Bayes rule: type of a generative classifier (Bayes Classifier)

We use Bayes rule as the basis for designing algorithms, as follows:

Given that we wish to learn some target function $f: X \rightarrow Y$, or equivalently, $P(Y \mid X)$, we use the training data to learn estimates of $P(X \mid Y)$ and $P(Y)$. New $X$ examples can then be classified using these estimated probability distributions, plus Bayes rule. This type of classifier is called a generative classifier, because we can view the distribution $P(X \mid Y)$ as describing how to generate random instances $X$ conditioned on the target attribute $Y$.

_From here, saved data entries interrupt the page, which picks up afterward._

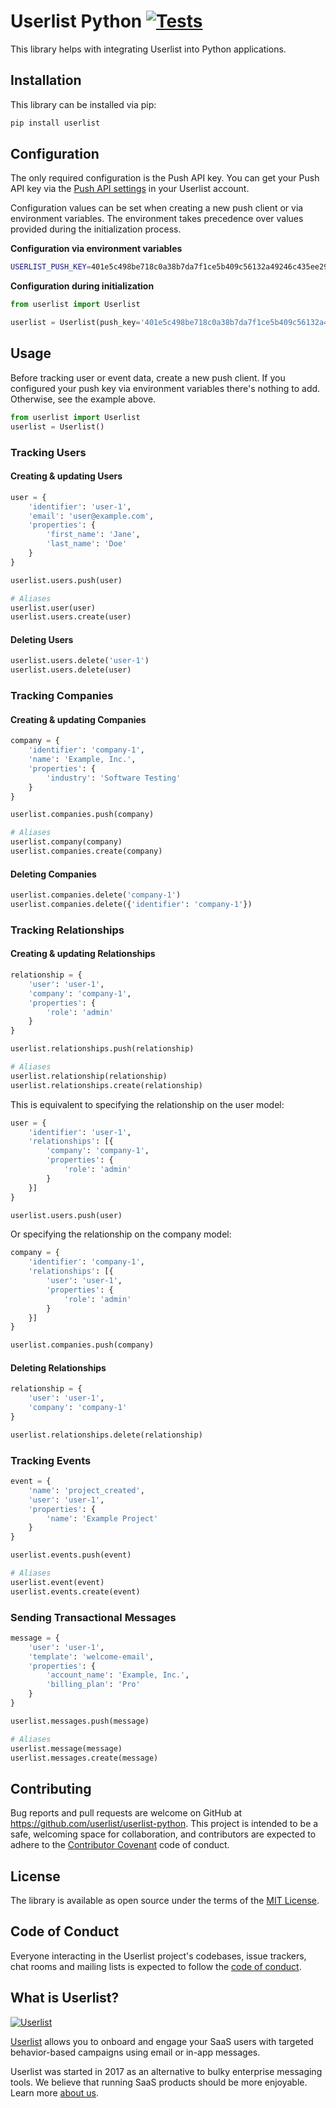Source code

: # Userlist Python [![Tests](https://github.com/userlist/userlist-python/actions/workflows/test.yml/badge.svg)](https://github.com/userlist/userlist-python/actions/workflows/test.yml)

This library helps with integrating Userlist into Python applications.

## Installation

This library can be installed via pip:

```bash
pip install userlist
```

## Configuration

The only required configuration is the Push API key. You can get your Push API key via the [Push API settings](https://app.userlist.com/settings/push) in your Userlist account.

Configuration values can be set when creating a new push client or via environment variables. The environment takes precedence over values provided during the initialization process.

**Configuration via environment variables**

```bash
USERLIST_PUSH_KEY=401e5c498be718c0a38b7da7f1ce5b409c56132a49246c435ee296e07bf2be39
```

**Configuration during initialization**

```python
from userlist import Userlist

userlist = Userlist(push_key='401e5c498be718c0a38b7da7f1ce5b409c56132a49246c435ee296e07bf2be39')
```

## Usage

Before tracking user or event data, create a new push client. If you configured your push key via environment variables there's nothing to add. Otherwise, see the example above.

```python
from userlist import Userlist
userlist = Userlist()
```

### Tracking Users

#### Creating & updating Users

```python
user = {
    'identifier': 'user-1',
    'email': 'user@example.com',
    'properties': {
        'first_name': 'Jane',
        'last_name': 'Doe'
    }
}

userlist.users.push(user)

# Aliases
userlist.user(user)
userlist.users.create(user)
```

#### Deleting Users

```python
userlist.users.delete('user-1')
userlist.users.delete(user)
```

### Tracking Companies

#### Creating & updating Companies

```python
company = {
    'identifier': 'company-1',
    'name': 'Example, Inc.',
    'properties': {
        'industry': 'Software Testing'
    }
}

userlist.companies.push(company)

# Aliases
userlist.company(company)
userlist.companies.create(company)
```

#### Deleting Companies

```python
userlist.companies.delete('company-1')
userlist.companies.delete({'identifier': 'company-1'})
```

### Tracking Relationships

#### Creating & updating Relationships

```python
relationship = {
    'user': 'user-1',
    'company': 'company-1',
    'properties': {
        'role': 'admin'
    }
}

userlist.relationships.push(relationship)

# Aliases
userlist.relationship(relationship)
userlist.relationships.create(relationship)
```

This is equivalent to specifying the relationship on the user model:

```python
user = {
    'identifier': 'user-1',
    'relationships': [{
        'company': 'company-1',
        'properties': {
            'role': 'admin'
        }
    }]
}

userlist.users.push(user)
```

Or specifying the relationship on the company model:

```python
company = {
    'identifier': 'company-1',
    'relationships': [{
        'user': 'user-1',
        'properties': {
            'role': 'admin'
        }
    }]
}

userlist.companies.push(company)
```

#### Deleting Relationships

```python
relationship = {
    'user': 'user-1',
    'company': 'company-1'
}

userlist.relationships.delete(relationship)
```

### Tracking Events

```python
event = {
    'name': 'project_created',
    'user': 'user-1',
    'properties': {
        'name': 'Example Project'
    }
}

userlist.events.push(event)

# Aliases
userlist.event(event)
userlist.events.create(event)
```

### Sending Transactional Messages

```python
message = {
    'user': 'user-1',
    'template': 'welcome-email',
    'properties': {
        'account_name': 'Example, Inc.',
        'billing_plan': 'Pro'
    }
}

userlist.messages.push(message)

# Aliases
userlist.message(message)
userlist.messages.create(message)
```

## Contributing

Bug reports and pull requests are welcome on GitHub at https://github.com/userlist/userlist-python. This project is intended to be a safe, welcoming space for collaboration, and contributors are expected to adhere to the [Contributor Covenant](http://contributor-covenant.org) code of conduct.

## License

The library is available as open source under the terms of the [MIT License](http://opensource.org/licenses/MIT).

## Code of Conduct

Everyone interacting in the Userlist project's codebases, issue trackers, chat rooms and mailing lists is expected to follow the [code of conduct](https://github.com/userlist/userlist-python/blob/master/CODE_OF_CONDUCT.md).

## What is Userlist?

[![Userlist](https://userlist.com/images/external/userlist-logo-github.svg)](https://userlist.com/)

[Userlist](https://userlist.com/) allows you to onboard and engage your SaaS users with targeted behavior-based campaigns using email or in-app messages.

Userlist was started in 2017 as an alternative to bulky enterprise messaging tools. We believe that running SaaS products should be more enjoyable. Learn more [about us](https://userlist.com/about-us/).
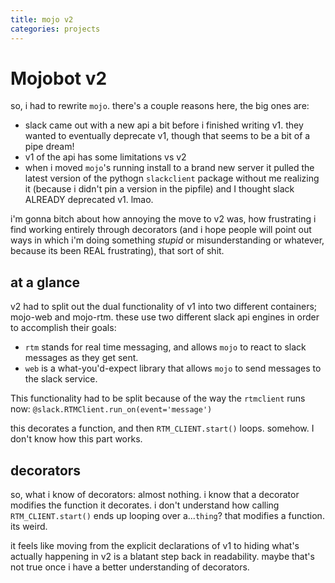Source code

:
 ```yaml
---
title: mojo v2
categories: projects
---
```

# Mojobot v2 
so, i had to rewrite `mojo`. there's a couple reasons here, the big ones are:
- slack came out with a new api a bit before i finished writing v1. they wanted to eventually deprecate v1, though that seems to be a bit of a pipe dream!
- v1 of the api has some limitations vs v2
- when i moved `mojo`'s running install to a brand new server it pulled the latest version of the pythogn `slackclient` package without me realizing it (because i didn't pin a version in the pipfile) and I thought slack ALREADY deprecated v1. lmao.

i'm gonna bitch about how annoying the move to v2 was, how frustrating i find working entirely through decorators (and i hope people will point out ways in which i'm doing something _stupid_ or misunderstanding or whatever, because its been REAL frustrating), that sort of shit.

## at a glance
v2 had to split out the dual functionality of v1 into two different containers; mojo-web and mojo-rtm. these use two different slack api engines in order to accomplish their goals:

- `rtm` stands for real time messaging, and allows `mojo` to react to slack messages as they get sent.
- `web` is a what-you'd-expect library that allows `mojo` to send messages to the slack service. 

This functionality had to be split because of the way the `rtmclient` runs now:
`@slack.RTMClient.run_on(event='message')`

this decorates a function, and then `RTM_CLIENT.start()` loops. somehow. I don't know how this part works.

## decorators
so, what i know of decorators: almost nothing. i know that a decorator modifies the function it decorates. i don't understand how calling `RTM_CLIENT.start()` ends up looping over a...`thing`? that modifies a function. its weird.

it feels like moving from the explicit declarations of v1 to hiding what's actually happening in v2 is a blatant step back in readability. maybe that's not true once i have a better understanding of decorators.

Bayes classifier is unrealistic, and then we have Naive Bayes classifier

Learning Bayes classifiers typically requires an unrealistic number of training examples (i.e., more than $|X|$ training examples where $X$ is the instance space) unless some form of prior assumption is made about the form of $P(X \mid Y)$. The Naive Bayes classifier assumes all attributes describing $X$ are conditionally independent given $Y$. This assumption dramatically reduces the number of parameters that must be estimated to learn the classifier. Naive Bayes is a widely used learning algorithm, for both discrete and continuous $X$.

When $X$ is a vector of discrete-valued attributes, Naive Bayes learning algorithms can be viewed as linear classifiers; that is, every such Naive Bayes classifier corresponds to a hyperplane decision surface in $X$. The same statement holds for Gaussian Naive Bayes classifiers if the variance of each feature $i$ is assumed to be independent of the class $k$ (i.e., if $\sigma_{i k}=\sigma_{i}$ ).

Logistic regression: type of a discriminative classifier

Logistic Regression is a function approximation algorithm that uses training data to directly estimate $P(Y \mid X)$, in contrast to Naive Bayes. In this sense, Logistic Regression is often referred to as a discriminative classifier because we can view the distribution $P(Y \mid X)$ as directly discriminating the value of the target value $Y$ for any given instance $X$.

Logistic regression and Gaussian naive bayes

Logistic Regression is a linear classifier over $X .$ The linear classifiers produced by Logistic Regression and Gaussian Naive Bayes are identical in the limit as the number of training examples approaches infinity, provided the Naive Bayes assumptions hold. However, if these assumptions do not hold, the Naive Bayes bias will cause it to perform less accurately than Logistic Regression, in the limit. Put another way, Naive Bayes is a learning algorithm with greater bias, but lower variance, than Logistic Regression. If this bias is appropriate given the actual data, Naive Bayes will be preferred. Otherwise, Logistic Regression will be preferred.


We can view function approximation learning algorithms as statistical estimators of functions, or of conditional distributions $P(Y \mid X)$. They estimate $P(Y \mid X)$ from a sample of training data. As with other statistical estimators, it can be useful to characterize learning algorithms by their bias and expected variance, taken over different samples of training data.